Morse insightfully observes that this “Sexual State” has become

our governing ideology. The government policies implementing the Sexual Revolution now have the priority that peace and prosperity used to occupy in political loyalties and discourse. The revolutionary ideology now holds the place of esteem once held by the Judeo-Christian religions.

Morse analyzes that, “like both Nazism and Communism,” the “Sexual Revolution is a totalitarian ideology,” as the Little Sisters of the Poor Catholic nuns learned the hard way. President Barack Obama’s administration tried to force them to violate their convictions and pay for contraceptive coverage in their healthcare.
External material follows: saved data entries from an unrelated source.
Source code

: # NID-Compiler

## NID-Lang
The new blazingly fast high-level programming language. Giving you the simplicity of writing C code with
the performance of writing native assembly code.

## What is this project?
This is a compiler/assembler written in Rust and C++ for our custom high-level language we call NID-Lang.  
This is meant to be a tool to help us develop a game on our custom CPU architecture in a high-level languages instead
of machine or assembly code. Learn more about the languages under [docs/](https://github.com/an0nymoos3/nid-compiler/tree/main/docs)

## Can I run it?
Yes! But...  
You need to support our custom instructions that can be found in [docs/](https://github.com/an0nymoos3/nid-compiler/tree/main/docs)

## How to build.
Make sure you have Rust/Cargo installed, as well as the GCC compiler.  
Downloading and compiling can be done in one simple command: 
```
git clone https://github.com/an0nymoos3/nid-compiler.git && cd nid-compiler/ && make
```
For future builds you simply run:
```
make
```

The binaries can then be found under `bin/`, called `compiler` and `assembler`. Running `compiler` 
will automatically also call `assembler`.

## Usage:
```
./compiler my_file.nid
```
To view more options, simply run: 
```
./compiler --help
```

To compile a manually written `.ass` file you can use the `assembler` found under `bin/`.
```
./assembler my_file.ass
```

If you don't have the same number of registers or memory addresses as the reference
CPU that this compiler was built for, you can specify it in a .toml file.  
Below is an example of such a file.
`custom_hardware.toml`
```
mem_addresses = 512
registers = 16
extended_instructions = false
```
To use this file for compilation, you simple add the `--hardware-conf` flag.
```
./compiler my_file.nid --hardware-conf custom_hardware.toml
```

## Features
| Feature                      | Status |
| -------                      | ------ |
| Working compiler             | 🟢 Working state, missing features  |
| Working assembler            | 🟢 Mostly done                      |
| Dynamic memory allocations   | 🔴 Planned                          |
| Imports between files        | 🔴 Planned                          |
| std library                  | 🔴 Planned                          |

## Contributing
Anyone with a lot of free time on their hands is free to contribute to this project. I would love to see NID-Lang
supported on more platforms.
Clearly the “Sexual State today has absolutely no intention of allowing competing worldviews the space they need to function,” but seeks “to create cultural hegemony, and to wipe out all remaining pockets of resistance.”

Against the Sexual Revolution, Morse notes that the “Judeo-Christian tradition proposes an alternative vision of life.” Analyzing sex from the perspective of asking what obligations children’s rights demand of adults “will end up with traditional Christian sexual morality.” Her feminism entails the “right to get married and stay married, not the right to raise our children alone and to spend larger and larger portions of our lives alone.” And contrary to the narrative of gay activists, same-sex attracted individuals can actually find happiness in chastity.

As with her book, Morse believes that a sexual counterrevolution must begin with reaffirming the truth about human sexuality that the Sexual Revolution strives so hard to suppress:  

Every one of us can do something positive to build up the civilization of love within our own sphere of influence. The first and most basic thing you can do if the sexual revolutionary ideology has harmed you is to tell your story.